Published: 20/10/2011
Format: Hardback, 456 pages
ISBN-13: 9781846142024
ISBN-10: 1846142024

reviews (excerpts)

Winter King: The Dawn of Tudor England by Thomas Penn - The Observer

In Winter King, first-time historian Thomas Penn has written a definitive and accessible account of the reign of Henry VII that will alter our view not just of Henry, but of the country he dominated and corrupted, and of the dynasty he founded.

The royal couple's determination to make more children to replace the one they had lost ended in tragedy, and Penn is at his most sympathetic to Henry when the wife that he married for political gain, but probably learned to love, died in childbirth. In his depiction of Elizabeth of York, the Plantagenet princess who brought popular support and Yorkist loyalties to the Tudor arriviste, Penn offers us an unusually engaging portrait. Instead of the usual picture of a passive, dominated young woman, heroically bearing children in the enemy camp, this account suggests that she was equal to her situation, and brought to the Tudor court the easy grace and informality of her parents: the glamorous Edward IV and the famously beautiful Elizabeth Woodville.

Margaret Beaufort, Henry's mother, has been neglected by historians, but in this account she is frequently glimpsed. Penn describes her nun-like appearance, her eye for household detail and discipline, and notes that whenever Henry suffered his regular illness, Lady Margaret turned up with physicians, remedies, her own bed and a barrel of her favourite wine.

Winter King: The Dawn of Tudor England | Thomas Penn | Review by The Spectator

There is something of Gordon Brown in the older Henry VII: an impression of darkness, of paranoia and barely suppressed rage, not to mention the terrifying tax grabs and tormenting of enemies. But Gordon was never quite as entertaining, or frightening, as Thomas Penn’s Winter King in this brilliant mash-up of gothic horror and political biography.

The 28-year-old who won the battle of Bosworth in 1485 was a leader of some charm, even charisma, but also a damaged man, ‘infinitely suspicious’. He did not know England and was acutely aware that what had been won by the sword could as easily be lost by it. Henry had gained his victory with the support of those Yorkists who had turned against Richard III after the disappearance of Edward IV’s sons, the princes in the Tower. Henry carried out his promise to them to marry Edward IV’s daughter, Elizabeth of York, but was crowned in his own ‘right’ – and it was a ‘right’ that was often to be questioned. With the last Plantagenet – the Earl of Warwick – kept in the Tower, his enemies set up pretenders against him. For Penn a key moment is the appearance in 1491 of a young man who claimed to be Richard, Duke of York, son of Edward IV. Even Sir William Stanley, the man who had crowned Henry at Bosworth, was prepared to betray him for this boy. The pretender was executed in 1499 as Perkin Warbeck. Warwick, who had not left the Tower since childhood, was also killed. But Henry never felt safe, and the deaths of his elder son, Prince Arthur, in 1502, and his wife the following year, seemed to shut all the light out of his life.

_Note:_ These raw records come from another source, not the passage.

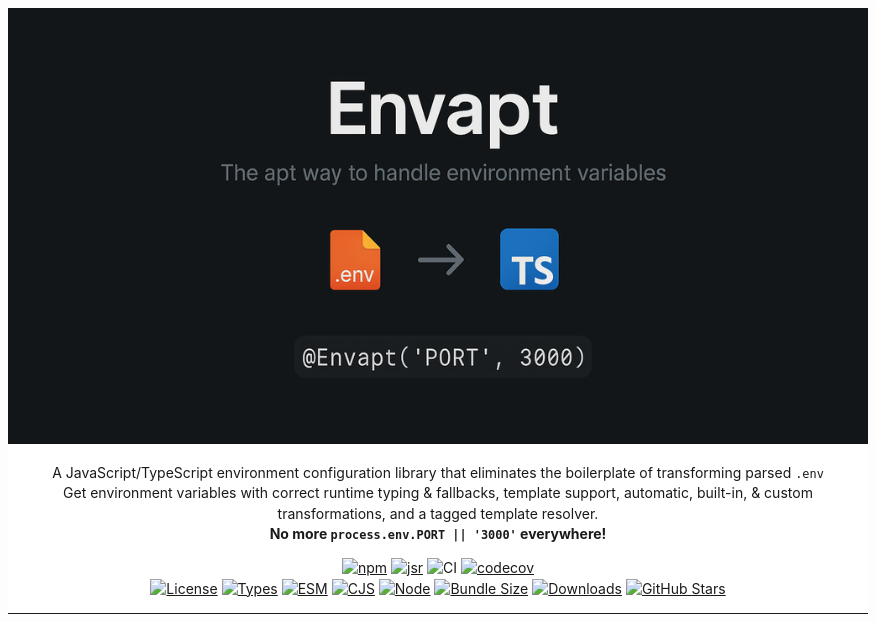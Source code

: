 <p align="center">
  <img src="assets/banner.png" alt="Envapt – The apt way to handle environment variables" width="100%" />
</p>

<p align="center">
  A JavaScript/TypeScript environment configuration library that eliminates the boilerplate of transforming parsed <code>.env</code><br/>
  Get environment variables with correct runtime typing & fallbacks, template support, automatic, built-in, & custom transformations, and a tagged template resolver.<br/>
  <strong>No more <code>process.env.PORT || '3000'</code> everywhere!</strong>
</p>
<div align="center">
  <a href="https://www.npmjs.com/package/envapt"><img alt="npm" src="https://img.shields.io/npm/v/envapt?logo=npm&logoColor=cb3838&label=%20&labelColor=103544&color=cb3838"></a>
  <a href="https://jsr.io/@materwelon/envapt"><img alt="jsr" src="https://jsr.io/badges/@materwelon/envapt"></a>
  <img alt="CI" src="https://img.shields.io/github/actions/workflow/status/materwelonDhruv/envapt/check.yml?branch=main&label=tests&style=flat&logo=github&color=3fb950&labelColor=103544"></a>
  <a href="https://codecov.io/github/materwelonDhruv/envapt"><img alt="codecov" src="https://img.shields.io/codecov/c/github/materwelonDhruv/envapt/main?token=IQ4GC645LO&logo=codecov&color=f01f7a&labelColor=103544"/></a>
  <br>
  <a href="LICENSE"><img alt="License" src="https://img.shields.io/npm/l/envapt?style=flat&color=e97826&logo=apache&label="></a>
  <a href="https://www.typescriptlang.org/"><img alt="Types" src="https://img.shields.io/badge/TypeScript-3178c6?style=flat&logo=typescript&logoColor=white"></a>
  <a href="https://nodejs.org/api/esm.html"><img alt="ESM" src="https://img.shields.io/badge/ESM-ffca28?style=flat"></a>
  <a href="https://nodejs.org/api/modules.html"><img alt="CJS" src="https://img.shields.io/badge/CJS-ff6b35?style=flat"></a>
  <a href="https://nodejs.org/"><img alt="Node" src="https://img.shields.io/badge/node-%3E=22.0.0-339933?style=flat&logo=node.js&logoColor=white"></a>
  <a href="https://bundlephobia.com/package/envapt"><img alt="Bundle Size" src="https://img.shields.io/bundlephobia/minzip/envapt?style=flat&color=212121"></a>
  <a href="https://www.npmjs.com/package/envapt"><img alt="Downloads" src="https://img.shields.io/npm/dm/envapt?style=flat&color=f7f6e8"></a>
  <a href="https://github.com/materwelonDhruv/envapt/stargazers"><img alt="GitHub Stars" src="https://img.shields.io/github/stars/materwelondhruv/envapt?style=flat&color=e3b341"></a>
</div>

---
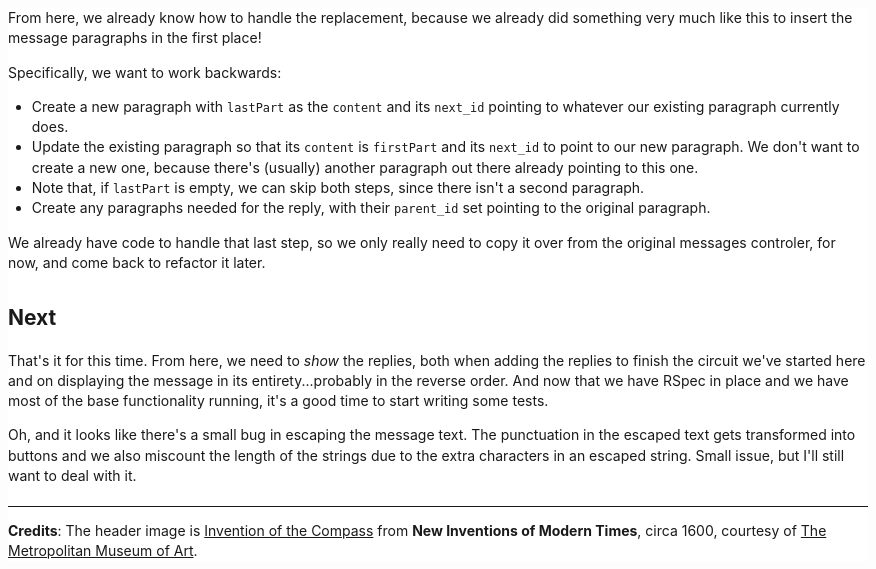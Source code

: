 From here, we already know how to handle the replacement, because we already did something very much like this to insert the message paragraphs in the first place!

Specifically, we want to work backwards:

 * Create a new paragraph with `lastPart` as the `content` and its `next_id` pointing to whatever our existing paragraph currently does.
 * Update the existing paragraph so that its `content` is `firstPart` and its `next_id` to point to our new paragraph.  We don't want to create a new one, because there's (usually) another paragraph out there already pointing to this one.
 * Note that, if `lastPart` is empty, we can skip both steps, since there isn't a second paragraph.
 * Create any paragraphs needed for the reply, with their `parent_id` set pointing to the original paragraph.

We already have code to handle that last step, so we only really need to copy it over from the original messages controler, for now, and come back to refactor it later.

## Next

That's it for this time.  From here, we need to *show* the replies, both when adding the replies to finish the circuit we've started here and on displaying the message in its entirety...probably in the reverse order.  And now that we have RSpec in place and we have most of the base functionality running, it's a good time to start writing some tests.

Oh, and it looks like there's a small bug in escaping the message text.  The punctuation in the escaped text gets transformed into buttons and we also miscount the length of the strings due to the extra characters in an escaped string.  Small issue, but I'll still want to deal with it.

#### <i class="fas fa-gem"></i>

* * *

**Credits**:  The header image is [Invention of the Compass](https://commons.wikimedia.org/wiki/File:New_Inventions_of_Modern_Times_-Nova_Reperta-,_The_Invention_of_the_Compass,_plate_2_MET_DP841121.jpg) from **New Inventions of Modern Times**, circa 1600, courtesy of [The Metropolitan Museum of Art](https://www.metmuseum.org/art/collection/search/659663).
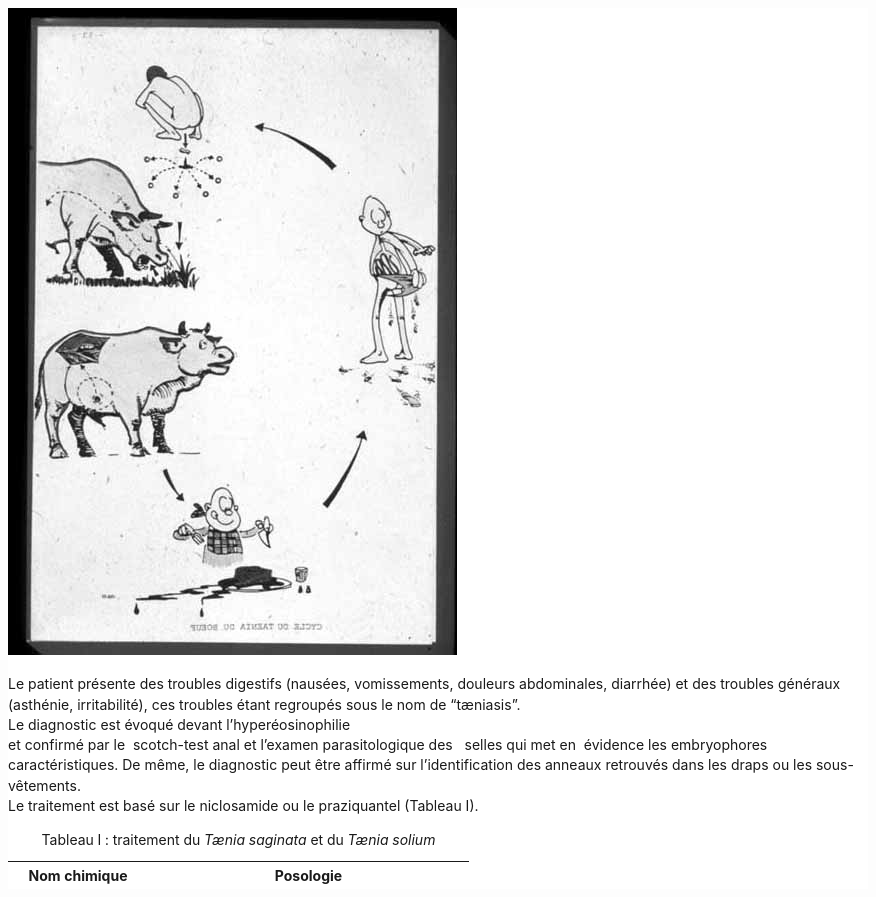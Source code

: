 ![](page-28-figure-3-cyclesia-saginata.jpg)

Le patient présente des troubles digestifs (nausées, vomissements, douleurs abdominales, diarrhée) et des troubles généraux (asthénie, irritabilité), ces troubles étant regroupés sous le nom de “tæniasis”.  
Le diagnostic est évoqué devant l’hyperéosinophilie  
et confirmé par le  scotch-test anal et l’examen parasitologique des   selles qui met en  évidence les embryophores caractéristiques. De même, le diagnostic peut être affirmé sur l’identification des anneaux retrouvés dans les draps ou les sous-vêtements.  
Le traitement est basé sur le niclosamide ou le praziquantel (Tableau I).

<table>
<caption>Tableau I : traitement du <em>Tænia saginata</em> et du <em>Tænia solium</em></caption>

<thead>

<tr>

<th class="rteleft" scope="row" style="width: 126px; ">Nom chimique</th>

<th scope="col" style="width: 307px; ">Posologie</th>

Henry disappeared like a spider into his private apartments. There he spun a web that allowed him unprecedented control over his subjects. He described it as keeping them ‘in danger at his pleasure’. Earlier kings had bound offenders and suspects for their good behaviour on pain of paying a ‘debt’. Henry VII extended this system to the entire propertied class. Opposition was priced out of the market. Penn’s description of this Tudor tyranny is a tour de force: both scholarly and a pleasure to read, covering the breadth of the European political scene, while providing the details that allow us to feel intimately the terror at home. Hope for the future fixed on the young Prince of Wales, the future Henry VIII. He is the spring that, at last, follows the Winter King. Unlike Gordon Brown’s successor, Henry VIII inherits coffers stuffed with cash (if Henry VII was ‘led into avarice’, it was, at least, to some good purpose). The monster is dead. People rejoice. But, this being a horror story, Penn leaves us with the icy sensation of some unimaginable terror ahead.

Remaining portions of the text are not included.